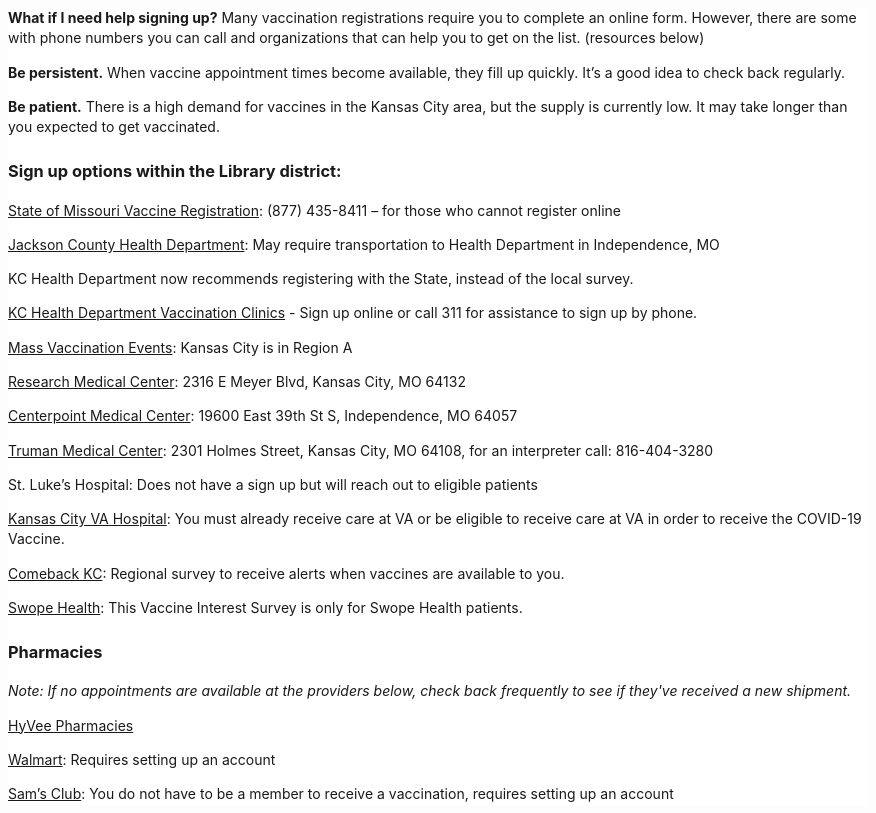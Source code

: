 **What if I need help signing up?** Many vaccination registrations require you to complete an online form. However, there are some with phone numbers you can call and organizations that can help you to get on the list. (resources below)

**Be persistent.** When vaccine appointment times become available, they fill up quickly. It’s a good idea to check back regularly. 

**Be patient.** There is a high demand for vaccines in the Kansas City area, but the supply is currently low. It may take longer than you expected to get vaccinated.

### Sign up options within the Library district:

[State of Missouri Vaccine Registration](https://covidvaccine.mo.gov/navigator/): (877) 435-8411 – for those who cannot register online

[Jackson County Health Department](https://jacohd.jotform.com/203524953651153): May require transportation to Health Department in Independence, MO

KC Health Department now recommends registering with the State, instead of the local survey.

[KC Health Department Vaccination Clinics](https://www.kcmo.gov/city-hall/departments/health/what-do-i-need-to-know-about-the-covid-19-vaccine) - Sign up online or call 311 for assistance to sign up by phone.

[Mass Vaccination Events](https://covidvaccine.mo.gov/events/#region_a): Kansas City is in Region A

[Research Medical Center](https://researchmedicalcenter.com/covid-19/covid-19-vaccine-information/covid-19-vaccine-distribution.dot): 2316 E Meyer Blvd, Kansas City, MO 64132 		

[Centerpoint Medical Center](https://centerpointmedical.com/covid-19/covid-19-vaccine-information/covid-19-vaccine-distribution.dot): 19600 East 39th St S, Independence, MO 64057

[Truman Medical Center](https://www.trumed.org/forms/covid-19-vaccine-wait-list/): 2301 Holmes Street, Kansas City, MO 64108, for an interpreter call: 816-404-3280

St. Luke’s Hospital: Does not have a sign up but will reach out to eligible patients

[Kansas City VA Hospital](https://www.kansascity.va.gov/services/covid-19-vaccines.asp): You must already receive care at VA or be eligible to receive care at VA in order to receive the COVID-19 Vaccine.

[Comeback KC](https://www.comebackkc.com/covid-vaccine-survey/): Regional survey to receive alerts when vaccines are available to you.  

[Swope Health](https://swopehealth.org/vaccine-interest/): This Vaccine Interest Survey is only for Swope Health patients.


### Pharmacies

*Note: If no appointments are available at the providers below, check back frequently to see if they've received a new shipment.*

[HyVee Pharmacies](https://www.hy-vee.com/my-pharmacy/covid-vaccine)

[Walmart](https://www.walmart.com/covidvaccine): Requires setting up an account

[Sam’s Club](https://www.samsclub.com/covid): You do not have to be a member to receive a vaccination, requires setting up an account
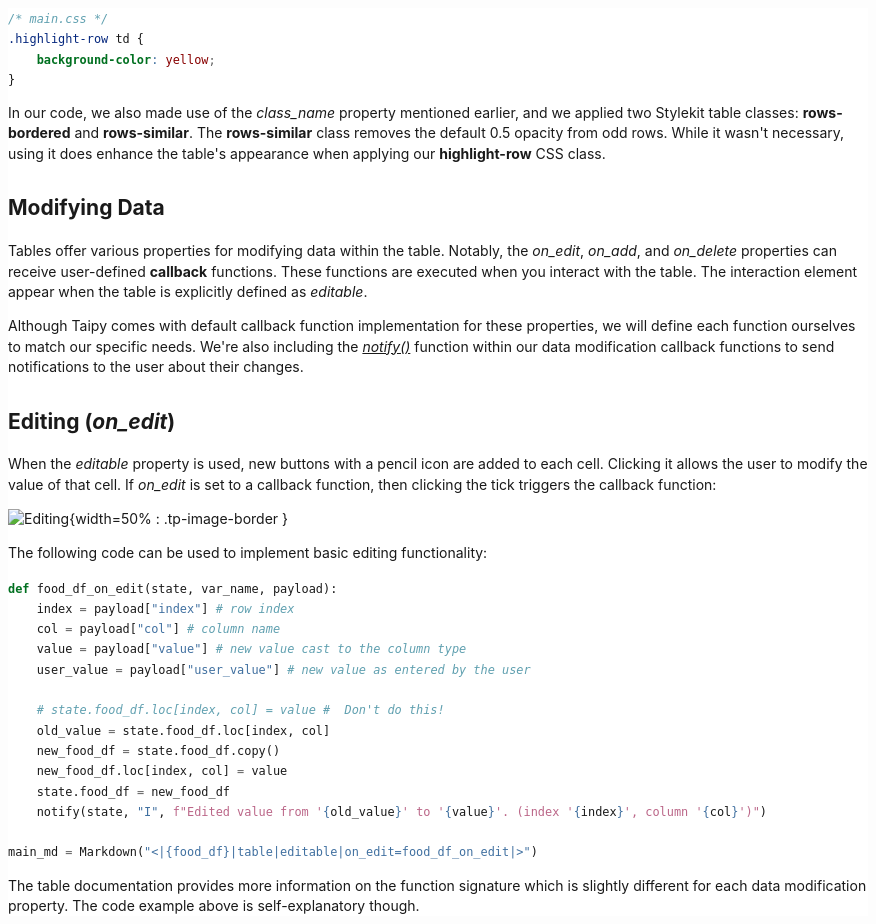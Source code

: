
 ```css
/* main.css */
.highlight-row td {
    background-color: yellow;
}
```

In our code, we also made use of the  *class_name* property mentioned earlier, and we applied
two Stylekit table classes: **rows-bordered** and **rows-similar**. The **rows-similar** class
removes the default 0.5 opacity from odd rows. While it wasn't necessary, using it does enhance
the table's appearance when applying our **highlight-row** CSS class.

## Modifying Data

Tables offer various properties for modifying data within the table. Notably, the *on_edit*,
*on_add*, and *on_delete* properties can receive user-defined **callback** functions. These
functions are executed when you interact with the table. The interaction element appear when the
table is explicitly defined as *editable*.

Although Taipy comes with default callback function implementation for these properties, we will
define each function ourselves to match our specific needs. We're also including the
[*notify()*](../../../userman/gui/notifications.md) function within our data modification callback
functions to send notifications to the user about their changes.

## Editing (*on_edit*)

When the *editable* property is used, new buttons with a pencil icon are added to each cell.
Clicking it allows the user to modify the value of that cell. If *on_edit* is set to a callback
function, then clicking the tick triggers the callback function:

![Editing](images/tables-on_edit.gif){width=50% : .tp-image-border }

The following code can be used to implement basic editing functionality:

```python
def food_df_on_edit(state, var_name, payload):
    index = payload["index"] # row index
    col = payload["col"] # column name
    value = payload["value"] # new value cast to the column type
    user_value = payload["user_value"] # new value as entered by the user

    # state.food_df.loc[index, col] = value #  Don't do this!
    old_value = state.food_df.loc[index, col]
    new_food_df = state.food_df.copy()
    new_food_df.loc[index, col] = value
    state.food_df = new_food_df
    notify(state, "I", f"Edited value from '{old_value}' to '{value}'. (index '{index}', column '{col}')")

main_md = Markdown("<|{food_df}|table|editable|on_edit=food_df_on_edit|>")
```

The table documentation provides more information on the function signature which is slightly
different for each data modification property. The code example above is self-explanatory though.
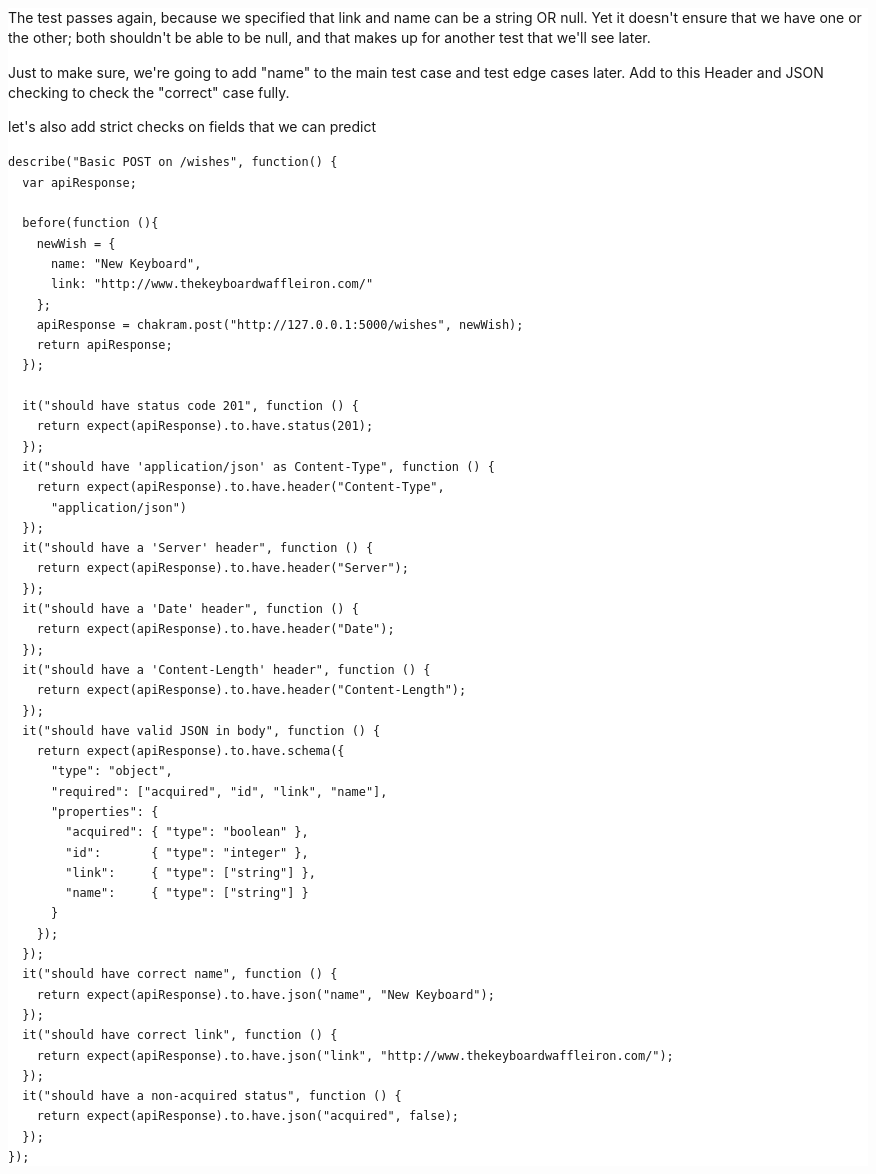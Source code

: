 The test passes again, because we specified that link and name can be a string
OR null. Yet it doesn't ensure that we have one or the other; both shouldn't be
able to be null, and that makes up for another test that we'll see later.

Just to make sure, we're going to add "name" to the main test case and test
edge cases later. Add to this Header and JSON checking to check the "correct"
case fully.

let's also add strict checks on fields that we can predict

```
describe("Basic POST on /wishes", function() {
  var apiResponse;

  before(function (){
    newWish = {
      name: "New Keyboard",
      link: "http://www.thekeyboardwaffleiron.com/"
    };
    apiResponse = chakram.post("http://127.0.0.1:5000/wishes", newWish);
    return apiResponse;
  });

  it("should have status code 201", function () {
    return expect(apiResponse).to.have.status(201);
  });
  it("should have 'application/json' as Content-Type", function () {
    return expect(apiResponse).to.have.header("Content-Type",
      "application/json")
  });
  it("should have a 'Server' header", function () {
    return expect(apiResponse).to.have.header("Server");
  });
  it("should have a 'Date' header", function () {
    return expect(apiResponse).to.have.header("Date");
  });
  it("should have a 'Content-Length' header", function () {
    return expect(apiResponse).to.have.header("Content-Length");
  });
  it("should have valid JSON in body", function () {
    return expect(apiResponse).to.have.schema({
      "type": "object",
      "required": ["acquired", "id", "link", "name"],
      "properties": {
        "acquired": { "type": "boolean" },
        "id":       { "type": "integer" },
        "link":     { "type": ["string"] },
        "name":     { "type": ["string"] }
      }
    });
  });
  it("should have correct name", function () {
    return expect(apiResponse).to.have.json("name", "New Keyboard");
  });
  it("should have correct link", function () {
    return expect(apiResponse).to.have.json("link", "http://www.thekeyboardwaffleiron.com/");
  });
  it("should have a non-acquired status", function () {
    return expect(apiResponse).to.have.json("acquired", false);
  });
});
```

===

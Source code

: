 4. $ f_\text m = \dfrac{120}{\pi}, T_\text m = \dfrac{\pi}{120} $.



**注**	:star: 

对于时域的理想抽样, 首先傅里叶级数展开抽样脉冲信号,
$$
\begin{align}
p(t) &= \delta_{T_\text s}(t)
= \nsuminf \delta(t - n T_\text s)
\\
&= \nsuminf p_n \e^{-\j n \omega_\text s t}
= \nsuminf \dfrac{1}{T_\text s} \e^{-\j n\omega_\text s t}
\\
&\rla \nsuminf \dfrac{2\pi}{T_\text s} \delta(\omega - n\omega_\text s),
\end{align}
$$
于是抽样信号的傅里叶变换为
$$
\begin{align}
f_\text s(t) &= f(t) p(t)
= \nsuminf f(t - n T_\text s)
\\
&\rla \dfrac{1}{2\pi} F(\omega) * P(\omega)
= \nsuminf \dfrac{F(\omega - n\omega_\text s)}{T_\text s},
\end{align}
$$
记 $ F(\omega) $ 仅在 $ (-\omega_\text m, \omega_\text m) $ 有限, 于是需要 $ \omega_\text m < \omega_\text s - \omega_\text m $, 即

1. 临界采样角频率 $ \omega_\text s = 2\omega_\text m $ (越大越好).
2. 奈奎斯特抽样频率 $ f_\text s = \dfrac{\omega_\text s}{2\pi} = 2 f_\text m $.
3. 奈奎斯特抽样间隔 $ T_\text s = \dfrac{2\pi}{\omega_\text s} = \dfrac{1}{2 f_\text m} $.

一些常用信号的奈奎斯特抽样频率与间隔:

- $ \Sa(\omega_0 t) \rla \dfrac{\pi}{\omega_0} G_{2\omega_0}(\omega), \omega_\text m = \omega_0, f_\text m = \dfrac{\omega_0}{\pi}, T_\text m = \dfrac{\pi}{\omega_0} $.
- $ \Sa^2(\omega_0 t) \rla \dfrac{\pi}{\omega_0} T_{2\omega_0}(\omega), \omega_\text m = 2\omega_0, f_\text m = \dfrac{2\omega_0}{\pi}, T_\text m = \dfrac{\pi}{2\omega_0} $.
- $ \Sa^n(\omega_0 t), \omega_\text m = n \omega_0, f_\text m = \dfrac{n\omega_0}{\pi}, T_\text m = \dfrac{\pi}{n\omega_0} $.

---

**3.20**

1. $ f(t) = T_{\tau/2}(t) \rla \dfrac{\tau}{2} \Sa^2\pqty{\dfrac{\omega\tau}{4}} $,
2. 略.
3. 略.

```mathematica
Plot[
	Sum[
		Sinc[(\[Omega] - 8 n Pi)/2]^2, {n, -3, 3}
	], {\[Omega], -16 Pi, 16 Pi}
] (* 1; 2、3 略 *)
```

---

===

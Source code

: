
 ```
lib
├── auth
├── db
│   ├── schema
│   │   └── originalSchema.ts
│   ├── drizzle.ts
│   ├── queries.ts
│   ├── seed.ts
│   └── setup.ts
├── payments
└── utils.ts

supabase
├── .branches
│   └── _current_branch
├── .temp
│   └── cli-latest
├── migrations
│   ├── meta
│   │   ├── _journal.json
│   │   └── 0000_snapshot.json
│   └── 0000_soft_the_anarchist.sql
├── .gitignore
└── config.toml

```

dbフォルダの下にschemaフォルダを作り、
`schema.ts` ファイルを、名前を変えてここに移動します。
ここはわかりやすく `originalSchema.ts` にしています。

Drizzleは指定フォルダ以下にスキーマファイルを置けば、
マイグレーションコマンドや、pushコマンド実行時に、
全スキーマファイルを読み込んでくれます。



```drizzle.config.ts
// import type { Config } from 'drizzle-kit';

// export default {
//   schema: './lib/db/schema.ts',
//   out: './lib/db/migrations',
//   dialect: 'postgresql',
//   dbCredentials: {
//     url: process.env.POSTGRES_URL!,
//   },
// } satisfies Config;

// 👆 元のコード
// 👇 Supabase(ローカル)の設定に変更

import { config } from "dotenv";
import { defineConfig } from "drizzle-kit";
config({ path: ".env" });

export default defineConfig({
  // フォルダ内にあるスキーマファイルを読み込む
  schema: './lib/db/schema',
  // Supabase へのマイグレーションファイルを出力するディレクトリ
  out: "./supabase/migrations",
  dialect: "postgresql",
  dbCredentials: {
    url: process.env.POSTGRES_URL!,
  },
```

===

REQUIRED ACTION: Report the number of lines above containing the word "Hospital", with no other text.

TASK SOLUTION: 2